Collected data:
--------------------

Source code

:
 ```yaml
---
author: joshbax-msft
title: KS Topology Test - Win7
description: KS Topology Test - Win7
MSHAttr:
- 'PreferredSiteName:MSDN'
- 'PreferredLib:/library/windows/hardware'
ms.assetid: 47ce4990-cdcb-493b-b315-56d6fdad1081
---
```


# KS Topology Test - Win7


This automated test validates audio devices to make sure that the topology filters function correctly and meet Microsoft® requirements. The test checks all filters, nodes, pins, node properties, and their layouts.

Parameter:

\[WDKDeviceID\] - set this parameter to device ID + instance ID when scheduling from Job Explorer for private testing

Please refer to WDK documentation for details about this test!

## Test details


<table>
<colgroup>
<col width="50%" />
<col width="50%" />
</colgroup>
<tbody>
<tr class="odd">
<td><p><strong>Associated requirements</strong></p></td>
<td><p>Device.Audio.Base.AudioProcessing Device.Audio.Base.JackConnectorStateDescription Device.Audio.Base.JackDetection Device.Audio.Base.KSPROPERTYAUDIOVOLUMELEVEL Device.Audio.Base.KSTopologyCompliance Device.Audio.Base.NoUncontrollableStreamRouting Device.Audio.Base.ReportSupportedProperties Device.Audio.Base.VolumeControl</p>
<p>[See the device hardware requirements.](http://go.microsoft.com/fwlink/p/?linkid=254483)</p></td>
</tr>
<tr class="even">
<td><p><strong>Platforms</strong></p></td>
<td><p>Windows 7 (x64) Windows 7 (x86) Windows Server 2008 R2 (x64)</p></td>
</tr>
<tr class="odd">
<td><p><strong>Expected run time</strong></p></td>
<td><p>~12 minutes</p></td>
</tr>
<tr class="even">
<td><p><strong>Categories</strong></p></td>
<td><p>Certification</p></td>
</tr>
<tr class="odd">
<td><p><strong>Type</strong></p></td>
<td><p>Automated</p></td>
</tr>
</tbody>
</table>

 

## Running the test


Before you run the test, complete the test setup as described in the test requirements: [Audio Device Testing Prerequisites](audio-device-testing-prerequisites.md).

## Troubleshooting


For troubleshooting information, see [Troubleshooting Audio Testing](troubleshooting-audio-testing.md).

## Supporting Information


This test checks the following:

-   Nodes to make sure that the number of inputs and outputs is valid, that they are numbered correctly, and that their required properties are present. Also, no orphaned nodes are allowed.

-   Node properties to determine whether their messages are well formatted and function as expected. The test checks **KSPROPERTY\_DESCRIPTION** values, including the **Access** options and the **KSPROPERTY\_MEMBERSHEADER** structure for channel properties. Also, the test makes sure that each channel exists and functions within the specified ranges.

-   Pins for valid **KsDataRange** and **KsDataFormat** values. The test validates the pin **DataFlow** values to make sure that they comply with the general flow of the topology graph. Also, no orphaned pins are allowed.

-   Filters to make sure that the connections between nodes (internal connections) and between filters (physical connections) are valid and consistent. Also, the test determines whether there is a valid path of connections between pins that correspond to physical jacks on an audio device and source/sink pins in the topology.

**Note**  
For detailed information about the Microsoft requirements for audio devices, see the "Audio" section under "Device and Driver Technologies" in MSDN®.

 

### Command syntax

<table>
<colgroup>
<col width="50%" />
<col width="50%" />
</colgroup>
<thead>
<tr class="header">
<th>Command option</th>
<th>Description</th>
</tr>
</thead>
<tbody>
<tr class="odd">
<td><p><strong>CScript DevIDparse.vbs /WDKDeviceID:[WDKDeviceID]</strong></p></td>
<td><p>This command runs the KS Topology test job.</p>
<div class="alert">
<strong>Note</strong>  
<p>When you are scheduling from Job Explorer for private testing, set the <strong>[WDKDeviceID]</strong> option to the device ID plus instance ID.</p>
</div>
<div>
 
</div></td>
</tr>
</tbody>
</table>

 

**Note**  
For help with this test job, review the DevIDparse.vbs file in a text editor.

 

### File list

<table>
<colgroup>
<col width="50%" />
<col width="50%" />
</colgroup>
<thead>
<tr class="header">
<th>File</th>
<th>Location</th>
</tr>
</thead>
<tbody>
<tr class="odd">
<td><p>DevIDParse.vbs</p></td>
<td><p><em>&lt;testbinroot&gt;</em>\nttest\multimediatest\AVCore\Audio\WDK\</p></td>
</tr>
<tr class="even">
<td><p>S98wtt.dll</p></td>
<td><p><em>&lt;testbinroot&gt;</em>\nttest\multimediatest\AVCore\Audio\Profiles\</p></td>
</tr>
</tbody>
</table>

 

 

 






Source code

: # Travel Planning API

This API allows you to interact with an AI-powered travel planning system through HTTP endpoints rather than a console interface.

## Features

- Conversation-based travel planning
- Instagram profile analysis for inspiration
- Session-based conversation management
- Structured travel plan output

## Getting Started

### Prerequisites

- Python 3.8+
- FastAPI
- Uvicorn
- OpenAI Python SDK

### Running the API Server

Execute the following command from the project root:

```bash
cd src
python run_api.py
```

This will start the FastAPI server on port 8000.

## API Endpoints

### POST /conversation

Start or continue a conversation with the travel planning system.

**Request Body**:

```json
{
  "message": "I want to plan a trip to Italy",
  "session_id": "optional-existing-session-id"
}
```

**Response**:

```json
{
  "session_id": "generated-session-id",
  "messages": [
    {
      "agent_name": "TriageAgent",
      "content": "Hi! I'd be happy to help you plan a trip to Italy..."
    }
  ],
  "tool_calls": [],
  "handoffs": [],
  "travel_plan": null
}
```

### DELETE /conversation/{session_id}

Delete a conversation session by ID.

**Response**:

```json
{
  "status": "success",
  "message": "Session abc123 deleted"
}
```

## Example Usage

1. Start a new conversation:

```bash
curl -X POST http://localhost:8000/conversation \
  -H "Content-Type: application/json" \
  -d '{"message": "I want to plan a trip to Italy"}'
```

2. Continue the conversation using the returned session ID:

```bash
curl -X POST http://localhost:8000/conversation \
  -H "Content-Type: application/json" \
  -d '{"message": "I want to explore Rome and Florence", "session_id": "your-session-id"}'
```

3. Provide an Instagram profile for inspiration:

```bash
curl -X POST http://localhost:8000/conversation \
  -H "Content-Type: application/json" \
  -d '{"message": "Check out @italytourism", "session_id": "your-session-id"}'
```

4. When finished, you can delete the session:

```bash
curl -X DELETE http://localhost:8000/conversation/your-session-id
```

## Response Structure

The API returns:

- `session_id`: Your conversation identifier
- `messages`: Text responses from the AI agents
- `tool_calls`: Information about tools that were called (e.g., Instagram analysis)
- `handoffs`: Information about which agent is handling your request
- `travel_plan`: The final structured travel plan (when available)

--------------------

Wherever the string "pins" appears in the entries, copy that line.

Written response
This automated test validates audio devices to make sure that the topology filters function correctly and meet Microsoft® requirements. The test checks all filters, nodes, pins, node properties, and their layouts.
-   Pins for valid **KsDataRange** and **KsDataFormat** values. The test validates the pin **DataFlow** values to make sure that they comply with the general flow of the topology graph. Also, no orphaned pins are allowed.
-   Filters to make sure that the connections between nodes (internal connections) and between filters (physical connections) are valid and consistent. Also, the test determines whether there is a valid path of connections between pins that correspond to physical jacks on an audio device and source/sink pins in the topology.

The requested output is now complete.